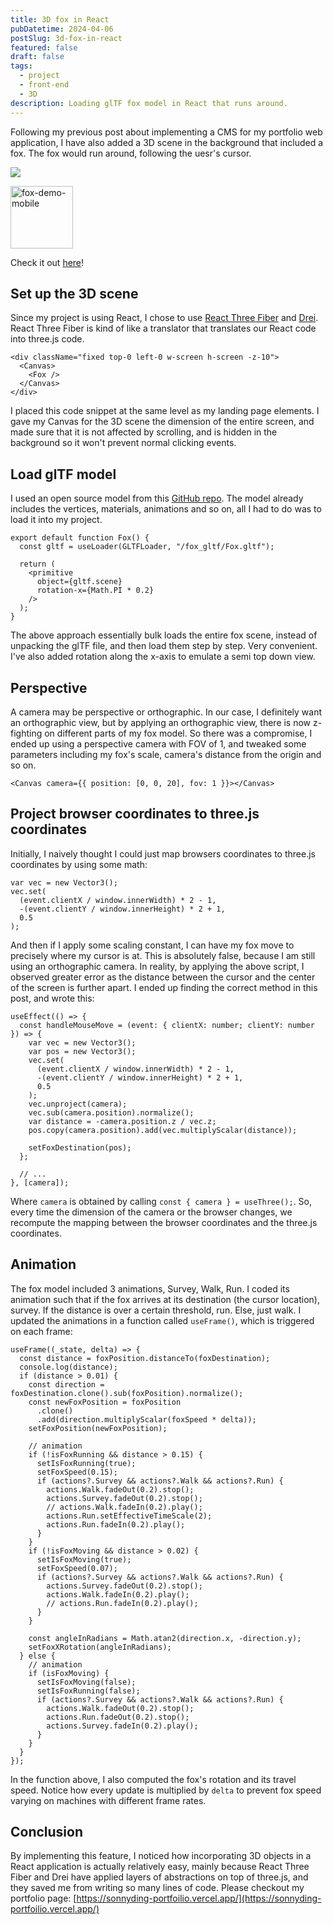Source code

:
 ```yaml
---
title: 3D fox in React
pubDatetime: 2024-04-06
postSlug: 3d-fox-in-react
featured: false
draft: false
tags:
  - project
  - front-end
  - 3D
description: Loading glTF fox model in React that runs around.
---
```

Following my previous post about implementing a CMS for my portfolio web application, I have also added a 3D scene in the background that included a fox. The fox would run around, following the uesr's cursor.

![](https://na-406607901.imgix.net/portfolio/fox-demo.png)

<img src="https://na-406607901.imgix.net/portfolio/fox-demo-mobile.jpeg" alt="fox-demo-mobile" height="100">

Check it out [here](https://sonnyding-portfoilio.vercel.app/)!

## Set up the 3D scene

Since my project is using React, I chose to use [React Three Fiber](https://docs.pmnd.rs/react-three-fiber/getting-started/introduction) and [Drei](https://github.com/pmndrs/drei). React Three Fiber is kind of like a translator that translates our React code into three.js code.

```tsx
<div className="fixed top-0 left-0 w-screen h-screen -z-10">
  <Canvas>
    <Fox />
  </Canvas>
</div>
```

I placed this code snippet at the same level as my landing page elements. I gave my Canvas for the 3D scene the dimension of the entire screen, and made sure that it is not affected by scrolling, and is hidden in the background so it won't prevent normal clicking events.

## Load glTF model

I used an open source model from this [GitHub repo](https://github.com/KhronosGroup/glTF-Sample-Models/tree/main/2.0/Fox). The model already includes the vertices, materials, animations and so on, all I had to do was to load it into my project.

```tsx
export default function Fox() {
  const gltf = useLoader(GLTFLoader, "/fox_gltf/Fox.gltf");

  return (
    <primitive
      object={gltf.scene}
      rotation-x={Math.PI * 0.2}
    />
  );
}
```

The above approach essentially bulk loads the entire fox scene, instead of unpacking the glTF file, and then load them step by step. Very convenient. I've also added rotation along the x-axis to emulate a semi top down view.

## Perspective

A camera may be perspective or orthographic. In our case, I definitely want an orthographic view, but by applying an orthographic view, there is now z-fighting on different parts of my fox model. So there was a compromise, I ended up using a perspective camera with FOV of 1, and tweaked some parameters including my fox's scale, camera's distance from the origin and so on.

```tsx
<Canvas camera={{ position: [0, 0, 20], fov: 1 }}></Canvas>
```

## Project browser coordinates to three.js coordinates

Initially, I naively thought I could just map browsers coordinates to three.js coordinates by using some math:

```tsx
var vec = new Vector3();
vec.set(
  (event.clientX / window.innerWidth) * 2 - 1,
  -(event.clientY / window.innerHeight) * 2 + 1,
  0.5
);
```

And then if I apply some scaling constant, I can have my fox move to precisely where my cursor is at. This is absolutely false, because I am still using an orthographic camera. In reality, by applying the above script, I observed greater error as the distance between the cursor and the center of the screen is further apart. I ended up finding the correct method in this post, and wrote this:

```tsx
useEffect(() => {
  const handleMouseMove = (event: { clientX: number; clientY: number }) => {
    var vec = new Vector3();
    var pos = new Vector3();
    vec.set(
      (event.clientX / window.innerWidth) * 2 - 1,
      -(event.clientY / window.innerHeight) * 2 + 1,
      0.5
    );
    vec.unproject(camera);
    vec.sub(camera.position).normalize();
    var distance = -camera.position.z / vec.z;
    pos.copy(camera.position).add(vec.multiplyScalar(distance));

    setFoxDestination(pos);
  };

  // ...
}, [camera]);
```

Where `camera` is obtained by calling `const { camera } = useThree();`. So, every time the dimension of the camera or the browser changes, we recompute the mapping between the browser coordinates and the three.js coordinates.

## Animation

The fox model included 3 animations, Survey, Walk, Run. I coded its animation such that if the fox arrives at its destination (the cursor location), survey. If the distance is over a certain threshold, run. Else, just walk. I updated the animations in a function called `useFrame()`, which is triggered on each frame:

```tsx
useFrame((_state, delta) => {
  const distance = foxPosition.distanceTo(foxDestination);
  console.log(distance);
  if (distance > 0.01) {
    const direction = foxDestination.clone().sub(foxPosition).normalize();
    const newFoxPosition = foxPosition
      .clone()
      .add(direction.multiplyScalar(foxSpeed * delta));
    setFoxPosition(newFoxPosition);

    // animation
    if (!isFoxRunning && distance > 0.15) {
      setIsFoxRunning(true);
      setFoxSpeed(0.15);
      if (actions?.Survey && actions?.Walk && actions?.Run) {
        actions.Walk.fadeOut(0.2).stop();
        actions.Survey.fadeOut(0.2).stop();
        // actions.Walk.fadeIn(0.2).play();
        actions.Run.setEffectiveTimeScale(2);
        actions.Run.fadeIn(0.2).play();
      }
    }
    if (!isFoxMoving && distance > 0.02) {
      setIsFoxMoving(true);
      setFoxSpeed(0.07);
      if (actions?.Survey && actions?.Walk && actions?.Run) {
        actions.Survey.fadeOut(0.2).stop();
        actions.Walk.fadeIn(0.2).play();
        // actions.Run.fadeIn(0.2).play();
      }
    }

    const angleInRadians = Math.atan2(direction.x, -direction.y);
    setFoxXRotation(angleInRadians);
  } else {
    // animation
    if (isFoxMoving) {
      setIsFoxMoving(false);
      setIsFoxRunning(false);
      if (actions?.Survey && actions?.Walk && actions?.Run) {
        actions.Walk.fadeOut(0.2).stop();
        actions.Run.fadeOut(0.2).stop();
        actions.Survey.fadeIn(0.2).play();
      }
    }
  }
});
```

In the function above, I also computed the fox's rotation and its travel speed. Notice how every update is multiplied by `delta` to prevent fox speed varying on machines with different frame rates. 

## Conclusion

By implementing this feature, I noticed how incorporating 3D objects in a React application is actually relatively easy, mainly because React Three Fiber and Drei have applied layers of abstractions on top of three.js, and they saved me from writing so many lines of code. Please checkout my portfolio page: [https://sonnyding-portfoilio.vercel.app/](https://sonnyding-portfoilio.vercel.app/)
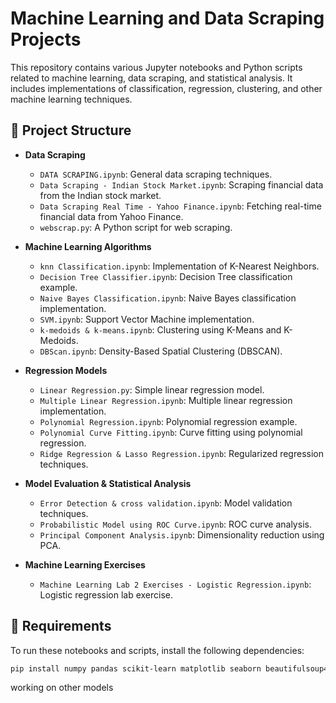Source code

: # Machine Learning and Data Scraping Projects

This repository contains various Jupyter notebooks and Python scripts related to machine learning, data scraping, and statistical analysis. It includes implementations of classification, regression, clustering, and other machine learning techniques.

## 📂 Project Structure

- **Data Scraping**
  - `DATA SCRAPING.ipynb`: General data scraping techniques.
  - `Data Scraping - Indian Stock Market.ipynb`: Scraping financial data from the Indian stock market.
  - `Data Scraping Real Time - Yahoo Finance.ipynb`: Fetching real-time financial data from Yahoo Finance.
  - `webscrap.py`: A Python script for web scraping.

- **Machine Learning Algorithms**
  - `knn Classification.ipynb`: Implementation of K-Nearest Neighbors.
  - `Decision Tree Classifier.ipynb`: Decision Tree classification example.
  - `Naive Bayes Classification.ipynb`: Naive Bayes classification implementation.
  - `SVM.ipynb`: Support Vector Machine implementation.
  - `k-medoids & k-means.ipynb`: Clustering using K-Means and K-Medoids.
  - `DBScan.ipynb`: Density-Based Spatial Clustering (DBSCAN).

- **Regression Models**
  - `Linear Regression.py`: Simple linear regression model.
  - `Multiple Linear Regression.ipynb`: Multiple linear regression implementation.
  - `Polynomial Regression.ipynb`: Polynomial regression example.
  - `Polynomial Curve Fitting.ipynb`: Curve fitting using polynomial regression.
  - `Ridge Regression & Lasso Regression.ipynb`: Regularized regression techniques.

- **Model Evaluation & Statistical Analysis**
  - `Error Detection & cross validation.ipynb`: Model validation techniques.
  - `Probabilistic Model using ROC Curve.ipynb`: ROC curve analysis.
  - `Principal Component Analysis.ipynb`: Dimensionality reduction using PCA.

- **Machine Learning Exercises**
  - `Machine Learning Lab 2 Exercises - Logistic Regression.ipynb`: Logistic regression lab exercise.

## 🔧 Requirements

To run these notebooks and scripts, install the following dependencies:

```bash
pip install numpy pandas scikit-learn matplotlib seaborn beautifulsoup4 requests

```
working on other models

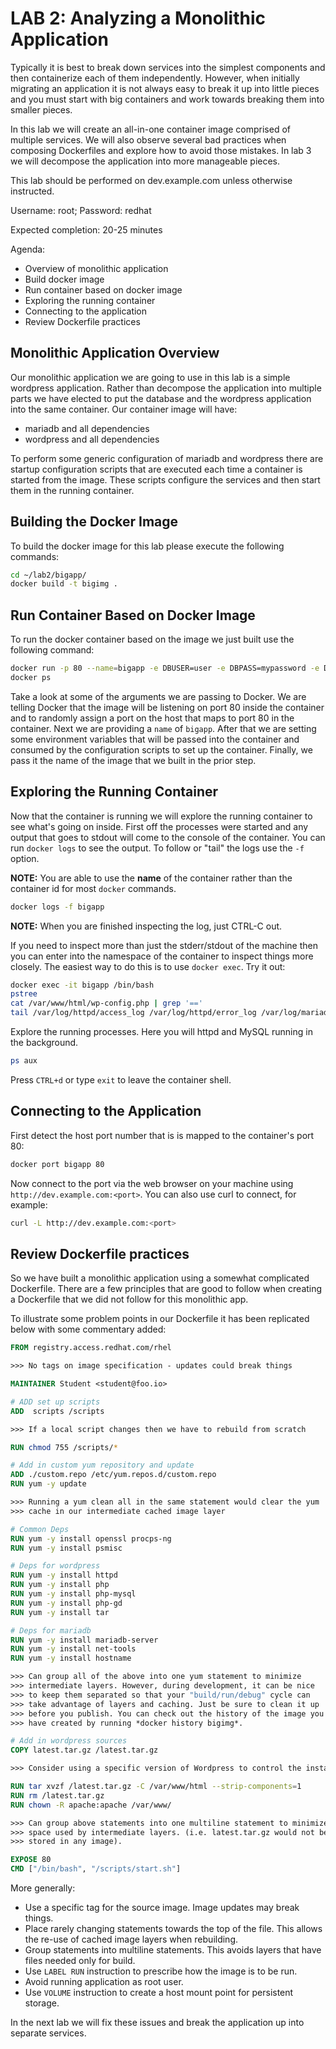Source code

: # LAB 2: Analyzing a Monolithic Application

Typically it is best to break down services into the simplest
components and then containerize each of them independently. However,
when initially migrating an application it is not always easy to break
it up into little pieces and you must start with big containers and
work towards breaking them into smaller pieces. 

In this lab we will create an all-in-one container image comprised 
of multiple services. We will also observe several bad practices when 
composing Dockerfiles and explore how to avoid those mistakes. In lab 3
we will decompose the application into more manageable pieces.

This lab should be performed on dev.example.com unless otherwise instructed.

Username: root; Password: redhat

Expected completion: 20-25 minutes

Agenda:

* Overview of monolithic application
* Build docker image
* Run container based on docker image
* Exploring the running container
* Connecting to the application
* Review Dockerfile practices

## Monolithic Application Overview

Our monolithic application we are going to use in this lab is a simple
wordpress application. Rather than decompose the application into
multiple parts we have elected to put the database and the wordpress
application into the same container. Our container image will have:

* mariadb and all dependencies
* wordpress and all dependencies

To perform some generic configuration of mariadb and wordpress there
are startup configuration scripts that are executed each time a
container is started from the image. These scripts configure the
services and then start them in the running container.

## Building the Docker Image

To build the docker image for this lab please execute the following
commands:

```bash
cd ~/lab2/bigapp/
docker build -t bigimg .
```

## Run Container Based on Docker Image

To run the docker container based on the image we just built use the
following command:

```bash
docker run -p 80 --name=bigapp -e DBUSER=user -e DBPASS=mypassword -e DBNAME=mydb -d bigimg
docker ps
```

Take a look at some of the arguments we are passing to Docker.  We are telling Docker that the image will be listening on port 80 inside the container and to randomly assign a port on the host that maps to port 80 in the container.  Next we are providing a ```name``` of ```bigapp```.  After that we are setting some environment variables that will be passed into the container and consumed by the configuration scripts to set up the container.  Finally, we pass it the name of the image that we built in the prior step.

## Exploring the Running Container

Now that the container is running we will explore the running
container to see what's going on inside. First off the processes were
started and any output that goes to stdout will come to the console of
the container. You can run `docker logs` to see the output. To follow or "tail" the logs use the `-f` option.

**__NOTE:__** You are able to use the **name** of the container rather
than the container id for most `docker` commands.

```bash
docker logs -f bigapp 
```

**__NOTE:__** When you are finished inspecting the log, just CTRL-C out.


If you need to inspect more than just the stderr/stdout of the machine
then you can enter into the namespace of the container to inspect
things more closely. The easiest way to do this is to use `docker exec`. Try it out:

```bash
docker exec -it bigapp /bin/bash
pstree
cat /var/www/html/wp-config.php | grep '=='
tail /var/log/httpd/access_log /var/log/httpd/error_log /var/log/mariadb/mariadb.log
```

Explore the running processes.  Here you will httpd and MySQL running in the background.

```bash
ps aux
```



Press `CTRL+d` or type `exit` to leave the container shell.

## Connecting to the Application

First detect the host port number that is is mapped to the container's
port 80:

```bash
docker port bigapp 80
```

Now connect to the port via the web browser on your machine using ```http://dev.example.com:<port>```.  You can also use curl to connect, for example:

```bash
curl -L http://dev.example.com:<port>
```

## Review Dockerfile practices

So we have built a monolithic application using a somewhat complicated
Dockerfile. There are a few principles that are good to follow when creating 
a Dockerfile that we did not follow for this monolithic app.

To illustrate some problem points in our Dockerfile it has been 
replicated below with some commentary added:

```dockerfile
FROM registry.access.redhat.com/rhel

>>> No tags on image specification - updates could break things

MAINTAINER Student <student@foo.io>

# ADD set up scripts
ADD  scripts /scripts

>>> If a local script changes then we have to rebuild from scratch

RUN chmod 755 /scripts/*

# Add in custom yum repository and update
ADD ./custom.repo /etc/yum.repos.d/custom.repo
RUN yum -y update

>>> Running a yum clean all in the same statement would clear the yum
>>> cache in our intermediate cached image layer

# Common Deps
RUN yum -y install openssl procps-ng
RUN yum -y install psmisc 

# Deps for wordpress
RUN yum -y install httpd 
RUN yum -y install php 
RUN yum -y install php-mysql 
RUN yum -y install php-gd
RUN yum -y install tar

# Deps for mariadb
RUN yum -y install mariadb-server 
RUN yum -y install net-tools
RUN yum -y install hostname

>>> Can group all of the above into one yum statement to minimize 
>>> intermediate layers. However, during development, it can be nice 
>>> to keep them separated so that your "build/run/debug" cycle can 
>>> take advantage of layers and caching. Just be sure to clean it up
>>> before you publish. You can check out the history of the image you
>>> have created by running *docker history bigimg*.

# Add in wordpress sources
COPY latest.tar.gz /latest.tar.gz

>>> Consider using a specific version of Wordpress to control the installed version

RUN tar xvzf /latest.tar.gz -C /var/www/html --strip-components=1 
RUN rm /latest.tar.gz
RUN chown -R apache:apache /var/www/

>>> Can group above statements into one multiline statement to minimize 
>>> space used by intermediate layers. (i.e. latest.tar.gz would not be 
>>> stored in any image).

EXPOSE 80
CMD ["/bin/bash", "/scripts/start.sh"]
```

More generally:

* Use a specific tag for the source image. Image updates may break things.
* Place rarely changing statements towards the top of the file. This allows the re-use of cached image layers when rebuilding.
* Group statements into multiline statements. This avoids layers that have files needed only for build.
* Use `LABEL RUN` instruction to prescribe how the image is to be run.
* Avoid running application as root user.
* Use `VOLUME` instruction to create a host mount point for persistent storage.

In the next lab we will fix these issues and break the application up into separate services.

### WHAT YOU ARE ASKED TO DO
Above this instruction are the records; retype exactly the lines from the one containing "Dockerfile. There are" up to and including the one containing "layers when rebuilding.".

### ANSWER TO THIS PROBLEM
Dockerfile. There are a few principles that are good to follow when creating 
a Dockerfile that we did not follow for this monolithic app.

To illustrate some problem points in our Dockerfile it has been 
replicated below with some commentary added:

```dockerfile
FROM registry.access.redhat.com/rhel

>>> No tags on image specification - updates could break things

MAINTAINER Student <student@foo.io>

# ADD set up scripts
ADD  scripts /scripts

>>> If a local script changes then we have to rebuild from scratch

RUN chmod 755 /scripts/*

# Add in custom yum repository and update
ADD ./custom.repo /etc/yum.repos.d/custom.repo
RUN yum -y update

>>> Running a yum clean all in the same statement would clear the yum
>>> cache in our intermediate cached image layer

# Common Deps
RUN yum -y install openssl procps-ng
RUN yum -y install psmisc 

# Deps for wordpress
RUN yum -y install httpd 
RUN yum -y install php 
RUN yum -y install php-mysql 
RUN yum -y install php-gd
RUN yum -y install tar

# Deps for mariadb
RUN yum -y install mariadb-server 
RUN yum -y install net-tools
RUN yum -y install hostname

>>> Can group all of the above into one yum statement to minimize 
>>> intermediate layers. However, during development, it can be nice 
>>> to keep them separated so that your "build/run/debug" cycle can 
>>> take advantage of layers and caching. Just be sure to clean it up
>>> before you publish. You can check out the history of the image you
>>> have created by running *docker history bigimg*.

# Add in wordpress sources
COPY latest.tar.gz /latest.tar.gz

>>> Consider using a specific version of Wordpress to control the installed version

RUN tar xvzf /latest.tar.gz -C /var/www/html --strip-components=1 
RUN rm /latest.tar.gz
RUN chown -R apache:apache /var/www/

>>> Can group above statements into one multiline statement to minimize 
>>> space used by intermediate layers. (i.e. latest.tar.gz would not be 
>>> stored in any image).

EXPOSE 80
CMD ["/bin/bash", "/scripts/start.sh"]
```

More generally:

* Use a specific tag for the source image. Image updates may break things.
* Place rarely changing statements towards the top of the file. This allows the re-use of cached image layers when rebuilding.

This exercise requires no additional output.